Outre le fait qu’elle est difficile à définir, la performance hospitalière peut également être considérée selon différentes approches. Ainsi, [TEI 02] distingue trois dimensions essentielles de la performance hospitalière qui conditionnent la performance de l'hôpital et justifient son activité :

- la dimension verticale : elle fait référence à la capacité des établissements de soins à s'inscrire dans les orientations du système de santé et à converger vers les objectifs globaux de la société ;

- la dimension latérale : elle désigne la capacité de l'hôpital à répondre aux besoins des malades s'adressant à lui, mais aussi aux attentes des salariés, des financeurs du système, et des citoyens d'une manière générale ;

- la dimension horizontale : elle désigne la capacité de l'hôpital à combiner son activité avec les autres entités du système de soins pour assurer la qualité de la prise en charge dans ses dimensions, technique (i.e., le juste équipement), médicale (i.e., le juste acte), de soins (i.e., les justes compétences), organisationnelles (i.e., le juste délai, le juste temps, la juste information), social (i.e., le juste lieu) et psychologique (i.e., la juste attention et la juste communication).

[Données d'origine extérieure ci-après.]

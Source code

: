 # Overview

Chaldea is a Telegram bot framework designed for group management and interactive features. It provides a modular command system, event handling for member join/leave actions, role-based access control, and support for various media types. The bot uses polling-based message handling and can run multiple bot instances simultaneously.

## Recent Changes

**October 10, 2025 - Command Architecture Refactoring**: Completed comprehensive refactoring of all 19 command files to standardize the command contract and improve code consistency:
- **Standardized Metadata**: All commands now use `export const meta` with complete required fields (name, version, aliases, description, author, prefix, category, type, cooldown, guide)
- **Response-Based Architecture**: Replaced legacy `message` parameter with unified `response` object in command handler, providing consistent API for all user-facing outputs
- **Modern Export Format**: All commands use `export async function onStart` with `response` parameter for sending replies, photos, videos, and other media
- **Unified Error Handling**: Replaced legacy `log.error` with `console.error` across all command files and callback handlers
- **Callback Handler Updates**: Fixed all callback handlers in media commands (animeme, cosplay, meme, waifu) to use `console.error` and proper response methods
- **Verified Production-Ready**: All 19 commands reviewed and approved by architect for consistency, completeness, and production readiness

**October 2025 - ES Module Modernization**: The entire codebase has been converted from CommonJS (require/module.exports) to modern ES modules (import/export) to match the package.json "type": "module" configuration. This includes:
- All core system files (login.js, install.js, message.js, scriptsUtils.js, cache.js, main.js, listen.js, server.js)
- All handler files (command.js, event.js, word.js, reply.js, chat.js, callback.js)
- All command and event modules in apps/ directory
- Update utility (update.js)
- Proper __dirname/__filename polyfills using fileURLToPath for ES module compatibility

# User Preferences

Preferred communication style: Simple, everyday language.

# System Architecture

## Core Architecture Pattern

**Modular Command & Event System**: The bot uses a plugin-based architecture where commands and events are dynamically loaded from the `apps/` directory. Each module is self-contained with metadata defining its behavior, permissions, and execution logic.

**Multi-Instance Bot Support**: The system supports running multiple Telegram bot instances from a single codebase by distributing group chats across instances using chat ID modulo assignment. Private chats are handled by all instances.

[CLA 04] met quant à lui en évidence la cohabitation de trois visions interdépendantes de la performance hospitalière:

- une vision externe, fondée sur des indicateurs de santé publique et s'appuyant sur des indicateurs sanitaires synthétiques et statistiques, avec les dangers que peut comporter leur mauvaise interprétation ;

- une vision médicale, mesure de l'efficacité des résultats par rapport à des référents médicaux et visant à minimiser le risque clinique ;

- une vision administrative où l'objectif est l'efficience de l'ensemble des activités de l'hôpital.

Par ailleurs, la performance hospitalière peut également être considérée comme la performance managériale centrée sur le facteur humain et sa valeur ajoutée [FHF 06] et assurant le maintien d'une dynamique équilibrée entre les quatre aspects suivants [ESC 01] :

les buts de l'organisation, l'adaptation des ressources à l'environnement, la production incluant la gestion de la qualité et des services associés et le maintien des valeurs.

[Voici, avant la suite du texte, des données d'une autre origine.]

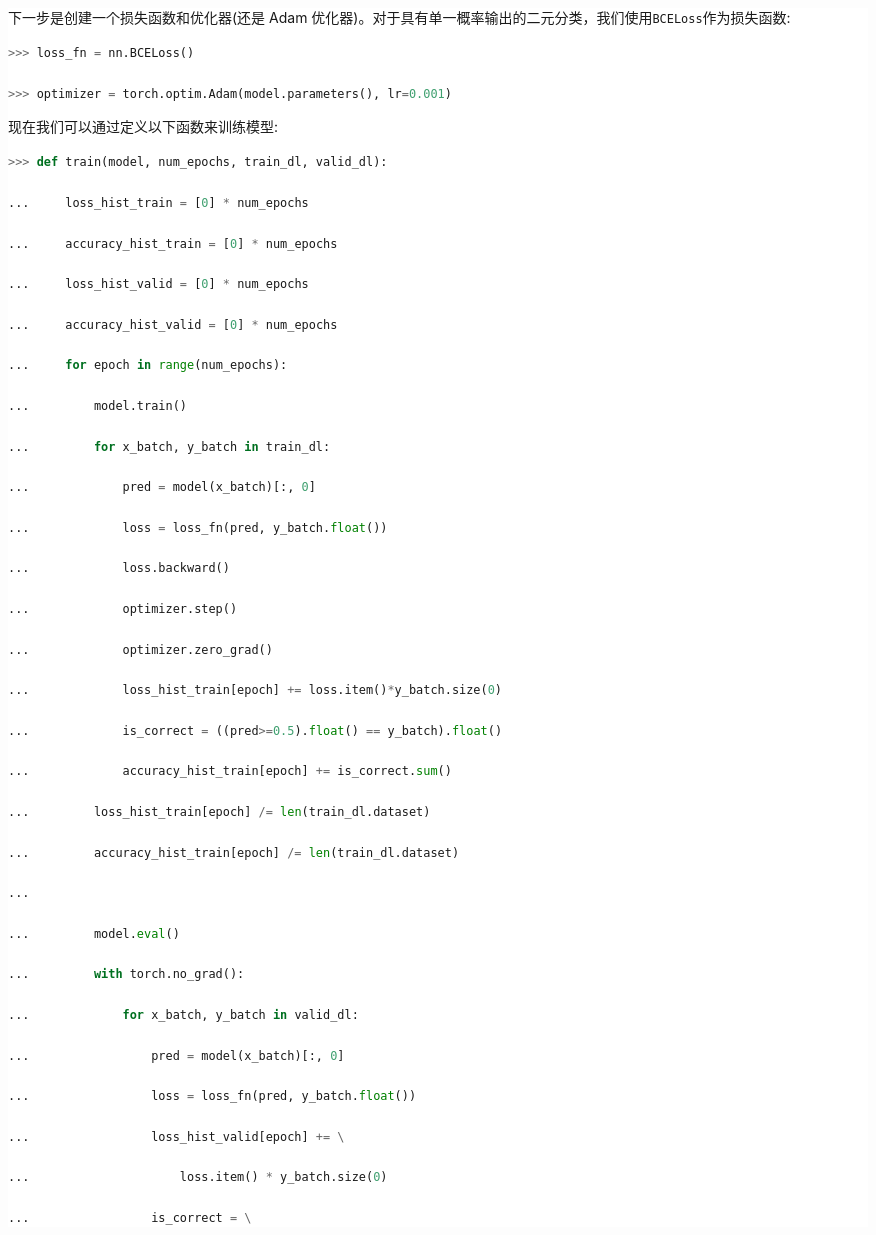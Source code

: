 下一步是创建一个损失函数和优化器(还是 Adam 优化器)。对于具有单一概率输出的二元分类，我们使用`BCELoss`作为损失函数:

```py
>>> loss_fn = nn.BCELoss()

>>> optimizer = torch.optim.Adam(model.parameters(), lr=0.001) 
```

现在我们可以通过定义以下函数来训练模型:

```py
>>> def train(model, num_epochs, train_dl, valid_dl):

...     loss_hist_train = [0] * num_epochs

...     accuracy_hist_train = [0] * num_epochs

...     loss_hist_valid = [0] * num_epochs

...     accuracy_hist_valid = [0] * num_epochs

...     for epoch in range(num_epochs):

...         model.train()

...         for x_batch, y_batch in train_dl:

...             pred = model(x_batch)[:, 0]

...             loss = loss_fn(pred, y_batch.float())

...             loss.backward()

...             optimizer.step()

...             optimizer.zero_grad()

...             loss_hist_train[epoch] += loss.item()*y_batch.size(0)

...             is_correct = ((pred>=0.5).float() == y_batch).float()

...             accuracy_hist_train[epoch] += is_correct.sum()

...         loss_hist_train[epoch] /= len(train_dl.dataset)

...         accuracy_hist_train[epoch] /= len(train_dl.dataset)

...

...         model.eval()

...         with torch.no_grad():

...             for x_batch, y_batch in valid_dl:

...                 pred = model(x_batch)[:, 0]

...                 loss = loss_fn(pred, y_batch.float())

...                 loss_hist_valid[epoch] += \

...                     loss.item() * y_batch.size(0)

...                 is_correct = \

```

Enfin, l'Organisation Mondiale de la Santé (OMS) Europe, dans le cadre du projet PATH (The Performance Assessment Tool for Quality Improvement in Hospital) [CHA 05c] rejoint ces différents points de vue et définit six dimensions clés de la performance hospitalière : efficacité clinique (Clinical effectiveness), efficience (Efficiency), responsabilité envers les ressources humaines (Staff orientation), responsabilité envers la population locale (Responsive governance), sécurité (Safety), approche centrée sur le patient (Patient centeredness).